Moving forward for CC will involve more partnerships, says Richardson. “We are partnering with the business community, the Chambers of Commerce and our nonprofit organizations to build meaningful connections and programs in the community.” Richardson is also focused on how CC can grow its many contributions to the economic and community vitality of the Springs.
Richardson points out that presently, only 21% of Colorado College’s student population is from Colorado. “We want to increase that number, which circles back to my passion for providing access to opportunities for all.” The Colorado Pledge is one way CC is looking to increase the number of students from Colorado. CC is educating Colorado Springs about The Colorado Pledge – making a private education at CC as affordable, or more affordable for Colorado families, than many public universities. For a student from Colorado with a family adjusted gross income of less than $60,000, there is no parental contribution for tuition, room, and board. For Colorado families with an adjusted gross income between $60,000 and $125,000, they only pay for room and board. And for Colorado families with an adjusted gross income between $125,000 and $250,000, the parental contribution for a Colorado College education is the same or less than the cost of attendance at the flagship state university in Colorado.

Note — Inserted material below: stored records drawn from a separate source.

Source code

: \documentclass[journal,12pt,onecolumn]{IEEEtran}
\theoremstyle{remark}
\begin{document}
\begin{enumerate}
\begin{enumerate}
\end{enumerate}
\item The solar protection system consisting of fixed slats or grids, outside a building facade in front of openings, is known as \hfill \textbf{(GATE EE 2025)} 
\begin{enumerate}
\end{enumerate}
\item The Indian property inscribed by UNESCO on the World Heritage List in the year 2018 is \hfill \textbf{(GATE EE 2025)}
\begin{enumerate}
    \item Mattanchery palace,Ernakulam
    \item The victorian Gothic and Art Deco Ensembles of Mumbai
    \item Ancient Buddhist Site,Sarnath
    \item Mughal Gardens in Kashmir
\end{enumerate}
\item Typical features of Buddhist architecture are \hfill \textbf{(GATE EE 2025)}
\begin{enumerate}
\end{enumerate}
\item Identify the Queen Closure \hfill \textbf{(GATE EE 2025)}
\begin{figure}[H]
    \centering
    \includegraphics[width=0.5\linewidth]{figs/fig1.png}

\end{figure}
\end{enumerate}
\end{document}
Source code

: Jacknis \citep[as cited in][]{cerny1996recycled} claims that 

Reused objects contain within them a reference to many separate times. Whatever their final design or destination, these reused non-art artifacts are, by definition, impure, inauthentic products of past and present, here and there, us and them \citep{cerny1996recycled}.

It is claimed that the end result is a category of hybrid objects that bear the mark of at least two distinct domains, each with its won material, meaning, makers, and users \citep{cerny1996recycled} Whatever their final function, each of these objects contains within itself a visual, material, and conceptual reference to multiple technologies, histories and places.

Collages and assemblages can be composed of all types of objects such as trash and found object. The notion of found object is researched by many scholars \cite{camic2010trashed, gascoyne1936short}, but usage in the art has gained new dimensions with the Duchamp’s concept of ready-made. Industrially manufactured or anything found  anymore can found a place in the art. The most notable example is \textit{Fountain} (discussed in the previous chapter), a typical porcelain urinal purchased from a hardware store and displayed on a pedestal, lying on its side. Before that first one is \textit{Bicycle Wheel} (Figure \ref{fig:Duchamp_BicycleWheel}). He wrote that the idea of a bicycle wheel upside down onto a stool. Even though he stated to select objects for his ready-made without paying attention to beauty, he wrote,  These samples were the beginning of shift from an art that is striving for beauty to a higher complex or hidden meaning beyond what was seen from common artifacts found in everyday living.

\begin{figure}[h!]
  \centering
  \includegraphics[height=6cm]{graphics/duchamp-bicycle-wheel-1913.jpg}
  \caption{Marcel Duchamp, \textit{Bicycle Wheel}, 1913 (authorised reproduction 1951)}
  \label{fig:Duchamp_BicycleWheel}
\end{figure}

Richardson says she is “100 percent hopeful” for the next generation. “This remarkable generation is pushing us to think differently and to act courageously to create a better, fairer and more equitable world. Change can be difficult,” she states. “But, when we are willing to sit with each other and engage as a community, that’s when we can find innovative solutions for our most intractable problems.”
Richardson notes that CC is acting on these goals and will use the results from an inclusive campus project to chart a new path – right in time for the college’s 150th anniversary. “We can’t share our 2024 plan yet,” teases Richardson. “However, our vision is to ignite the passion and potential of our students to create a more just world. To do so, we will focus on four pillars. They are student transformation; holding courageous conversations and taking bold actions; creating thriving communities – not just at CC, but in Colorado Springs, in Colorado, and with our alumni; and finally, elevating our profile.” “We want to be the shining gem, not the hidden one,” ends Richardson.